Copy all of the data below exactly as it is given.
┄┄┄┄┄┄
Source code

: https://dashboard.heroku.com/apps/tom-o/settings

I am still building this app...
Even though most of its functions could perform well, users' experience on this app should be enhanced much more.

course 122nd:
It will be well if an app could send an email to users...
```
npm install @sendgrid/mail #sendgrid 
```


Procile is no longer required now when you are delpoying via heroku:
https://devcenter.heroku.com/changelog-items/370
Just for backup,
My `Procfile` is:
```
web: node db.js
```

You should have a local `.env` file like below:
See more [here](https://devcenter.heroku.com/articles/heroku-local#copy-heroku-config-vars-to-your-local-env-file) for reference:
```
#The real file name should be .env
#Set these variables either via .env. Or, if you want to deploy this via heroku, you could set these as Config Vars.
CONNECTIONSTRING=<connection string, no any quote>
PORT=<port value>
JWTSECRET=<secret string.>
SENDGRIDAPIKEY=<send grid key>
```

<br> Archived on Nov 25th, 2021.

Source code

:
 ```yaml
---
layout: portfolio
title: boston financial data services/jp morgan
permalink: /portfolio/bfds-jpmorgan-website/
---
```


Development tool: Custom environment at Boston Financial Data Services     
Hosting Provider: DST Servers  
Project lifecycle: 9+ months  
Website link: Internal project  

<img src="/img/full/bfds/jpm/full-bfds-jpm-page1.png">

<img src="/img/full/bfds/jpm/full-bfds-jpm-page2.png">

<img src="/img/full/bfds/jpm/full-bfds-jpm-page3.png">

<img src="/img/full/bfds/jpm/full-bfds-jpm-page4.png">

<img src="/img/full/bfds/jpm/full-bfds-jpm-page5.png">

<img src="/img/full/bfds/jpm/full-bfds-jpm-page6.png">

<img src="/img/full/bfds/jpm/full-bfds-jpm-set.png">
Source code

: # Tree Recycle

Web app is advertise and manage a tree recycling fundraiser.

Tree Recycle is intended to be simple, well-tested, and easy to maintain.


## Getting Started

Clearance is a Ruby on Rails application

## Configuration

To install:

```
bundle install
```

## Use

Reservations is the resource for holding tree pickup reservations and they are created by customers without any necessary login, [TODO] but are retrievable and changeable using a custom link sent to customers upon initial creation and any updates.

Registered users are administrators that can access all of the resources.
┄┄┄┄┄┄
## Solution to the problem
Source code

: https://dashboard.heroku.com/apps/tom-o/settings

I am still building this app...
Even though most of its functions could perform well, users' experience on this app should be enhanced much more.

course 122nd:
It will be well if an app could send an email to users...
```
npm install @sendgrid/mail #sendgrid 
```


Procile is no longer required now when you are delpoying via heroku:
https://devcenter.heroku.com/changelog-items/370
Just for backup,
My `Procfile` is:
```
web: node db.js
```

You should have a local `.env` file like below:
See more [here](https://devcenter.heroku.com/articles/heroku-local#copy-heroku-config-vars-to-your-local-env-file) for reference:
```
#The real file name should be .env
#Set these variables either via .env. Or, if you want to deploy this via heroku, you could set these as Config Vars.
CONNECTIONSTRING=<connection string, no any quote>
PORT=<port value>
JWTSECRET=<secret string.>
SENDGRIDAPIKEY=<send grid key>
```

<br> Archived on Nov 25th, 2021.

Source code

:
 ```yaml
---
layout: portfolio
title: boston financial data services/jp morgan
permalink: /portfolio/bfds-jpmorgan-website/
---
```


Development tool: Custom environment at Boston Financial Data Services     
Hosting Provider: DST Servers  
Project lifecycle: 9+ months  
Website link: Internal project  

<img src="/img/full/bfds/jpm/full-bfds-jpm-page1.png">

<img src="/img/full/bfds/jpm/full-bfds-jpm-page2.png">

<img src="/img/full/bfds/jpm/full-bfds-jpm-page3.png">

<img src="/img/full/bfds/jpm/full-bfds-jpm-page4.png">

<img src="/img/full/bfds/jpm/full-bfds-jpm-page5.png">

<img src="/img/full/bfds/jpm/full-bfds-jpm-page6.png">

<img src="/img/full/bfds/jpm/full-bfds-jpm-set.png">
Source code

: # Tree Recycle

Web app is advertise and manage a tree recycling fundraiser.

Tree Recycle is intended to be simple, well-tested, and easy to maintain.


## Getting Started

Clearance is a Ruby on Rails application

## Configuration

To install:

```
bundle install
```

## Use

Reservations is the resource for holding tree pickup reservations and they are created by customers without any necessary login, [TODO] but are retrievable and changeable using a custom link sent to customers upon initial creation and any updates.

Registered users are administrators that can access all of the resources.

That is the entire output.